Dane heads straight over to me and Ray, and Madeline follows along with shuffling steps. I stand, ready to pull her close, to hold her against me. My body needs her presence as much as my mind does.

She sees my shoes first, then draws her eyes to my face, slowly dragging them up my body. My heart stops in my chest when I see her face. It’s swollen and covered in red splotches, large patches of her skin sure to turn into bruises.

She flinches slightly when I wrap my arms around her and my nose tickles.

Don’t cry.

When she relaxes against me, I can smell the sweetness of the soap on her skin, feel the dampness of her hair against my shirt and everything feels right. There’s no hint of the feral blood-drenched woman I left at the bunker.

Anger crashes into me and I squeeze her tighter, fighting the urge to scream. Reigning myself in from the desire to go back to the bunker and rip apart that man with my bare hands.

We should have protected her. We should have anticipated this.

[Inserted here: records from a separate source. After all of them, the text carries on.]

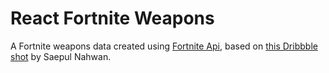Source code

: # React Fortnite Weapons

A Fortnite weapons data created using [Fortnite Api](https://fortniteapi.io/#), based on [this Dribbble shot](https://dribbble.com/shots/6540871-Pokedex-App) by  Saepul Nahwan.

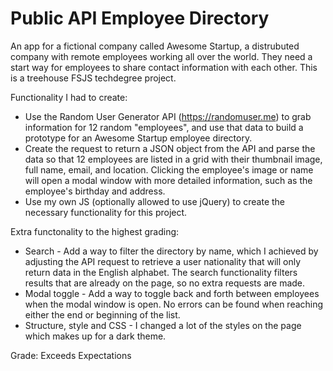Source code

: # Public API Employee Directory

An app for a fictional company called Awesome Startup, a distrubuted company with remote employees working all over the world. They need a start way for employees to share contact information with each other. This is a treehouse FSJS techdegree project.

Functionality I had to create:

- Use the Random User Generator API (https://randomuser.me) to grab information for 12 random "employees", and use that data to build a prototype for an Awesome Startup employee directory.
- Create the request to return a JSON object from the API and parse the data so that 12 employees are listed in a grid with their thumbnail image, full name, email, and location. Clicking the employee's image or name will open a modal window with more detailed information, such as the employee's birthday and address.
- Use my own JS (optionally allowed to use jQuery) to create the necessary functionality for this project.

Extra functonality to the highest grading:
- Search - Add a way to filter the directory by name, which I achieved by adjusting the API request to retrieve a user nationality that will only return data in the English alphabet. The search functionality filters results that are already on the page, so no extra requests are made.
- Modal toggle - Add a way to toggle back and forth between employees when the modal window is open. No errors can be found when reaching either the end or beginning of the list.
- Structure, style and CSS - I changed a lot of the styles on the page which makes up for a dark theme.

Grade: Exceeds Expectations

Madeline pulls away and silently takes the empty seat I left next to Ray. Her body collapses into the plastic and she crumbles against him. I can feel the stress radiating off her when I sit down and wind my arm behind her back, unwilling to be so far, even from inches away. She drops her head forward and I feel the slight tremors and her little hiccupping gasps. My heart is shattering in my chest.

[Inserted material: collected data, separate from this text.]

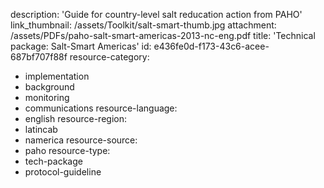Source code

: description: 'Guide for country-level salt reducation action from PAHO'
link_thumbnail: /assets/Toolkit/salt-smart-thumb.jpg
attachment: /assets/PDFs/paho-salt-smart-americas-2013-nc-eng.pdf
title: 'Technical package: Salt-Smart Americas'
id: e436fe0d-f173-43c6-acee-687bf707f88f
resource-category:
  - implementation
  - background
  - monitoring
  - communications
resource-language:
  - english
resource-region:
  - latincab
  - namerica
resource-source:
  - paho
resource-type:
  - tech-package
  - protocol-guideline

We should have been there. I should have been there.

Hours pass in that waiting room, and we’re just as useless as every other person here. Just sitting here, hoping each time the door opens it will be for us, and it will be good news.

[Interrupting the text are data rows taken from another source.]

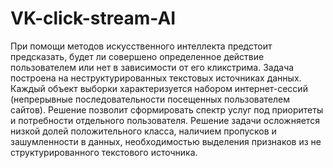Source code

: # VK-click-stream-AI
При помощи методов искусственного интеллекта предстоит предсказать, будет ли совершено определенное действие пользователем или нет в зависимости от его кликстрима.   Задача построена на неструктурированных текстовых источниках данных. Каждый объект выборки характеризуется набором интернет-сессий (непрерывные последовательности посещенных пользователем сайтов).  Решение позволит сформировать спектр услуг под приоритеты и потребности отдельного пользователя.  Решение задачи осложняется низкой долей положительного класса, наличием пропусков и зашумленности в данных, необходимостью выделения признаков из не структурированного текстового источника.
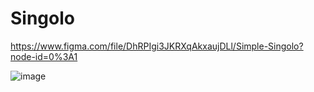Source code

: # Singolo
https://www.figma.com/file/DhRPIgi3JKRXqAkxaujDLl/Simple-Singolo?node-id=0%3A1

![image](https://user-images.githubusercontent.com/95874838/188203056-0b4fdf34-a3c5-4437-b79c-e2486c761425.png)


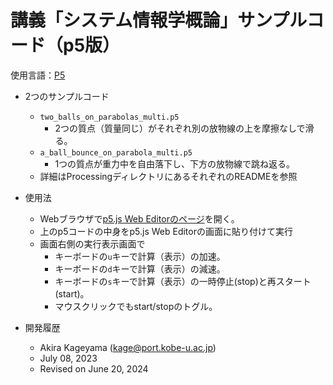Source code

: # 講義「システム情報学概論」サンプルコード（p5版）


使用言語：[P5](https://p5js.org)

* 2つのサンプルコード
	*  `two_balls_on_parabolas_multi.p5`
		* 2つの質点（質量同じ）がそれぞれ別の放物線の上を摩擦なしで滑る。
	* `a_ball_bounce_on_parabola_multi.p5`
		* 1つの質点が重力中を自由落下し、下方の放物線で跳ね返る。
   * 詳細はProcessingディレクトリにあるそれぞれのREADMEを参照
       
* 使用法
   - Webブラウザで[p5.js Web Editorのページ](https://editor.p5js.org)を開く。
   - 上のp5コードの中身をp5.js Web Editorの画面に貼り付けて実行
   - 画面右側の実行表示画面で
       - キーボードの`u`キーで計算（表示）の加速。
       - キーボードの`d`キーで計算（表示）の減速。
       - キーボードの`s`キーで計算（表示）の一時停止(stop)と再スタート(start)。
       - マウスクリックでもstart/stopのトグル。 
    
* 開発履歴
    - Akira Kageyama (kage@port.kobe-u.ac.jp)
    - July 08, 2023
    - Revised on June 20, 2024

By hour three, Ray’s stopped lurching forward every time the door opens, no longer expecting the news to be for him. He doesn’t even look up when the door opens again.

“For Mark?” a gentle voice calls from the doorway.

None of us move, the name not spurring us into action until the realization dawns on us all at once. We checked him in under the assumed identity we’d built for him months ago.

Ray shoots to his feet quickly enough he nearly trips, while we stand and watch. Too scared to hear. Too scared to approach.

The nurse seems exhausted, but she looks at him sympathetically, clutching a chart close to her chest, as if anyone would care to look at it. Not when she has the answers that matter.

We just need to know if he’s going to make it.

Both of Ray’s hands pull through his hair as he bends forward, and my stomach drops. Madeline grips my hand tightly, coming to the same conclusion, and I have no idea what happens from here.

Where this all goes.

How it ends.

Ray’s shoulders shake as he turns to us, his bloodshot eyes rimmed with tears, and he’s smiling. A huge, goofy smile overcome with relief.

The air floods back into the room, bringing me the sense of being grounded, of being a whole person in the world.

He’s okay.

The family we’ve built isn’t falling apart.

My relief pales in comparison to Madeline’s, the moment realization crosses her face, she crumbles further into me. Every muscle held taut with dread and tension releasing at once.

“I didn’t kill him.”

The words are soft, spoken only to herself, meant for no one to hear.

I don’t press the matter, don’t ask her to elaborate whatever guilt-ridden journey she’s been silently and solitarily going through. Even as the shuddering, trembling mess at my side, she feels so right, so comfortable against me.

There’s nowhere and no one I would rather be with in this moment.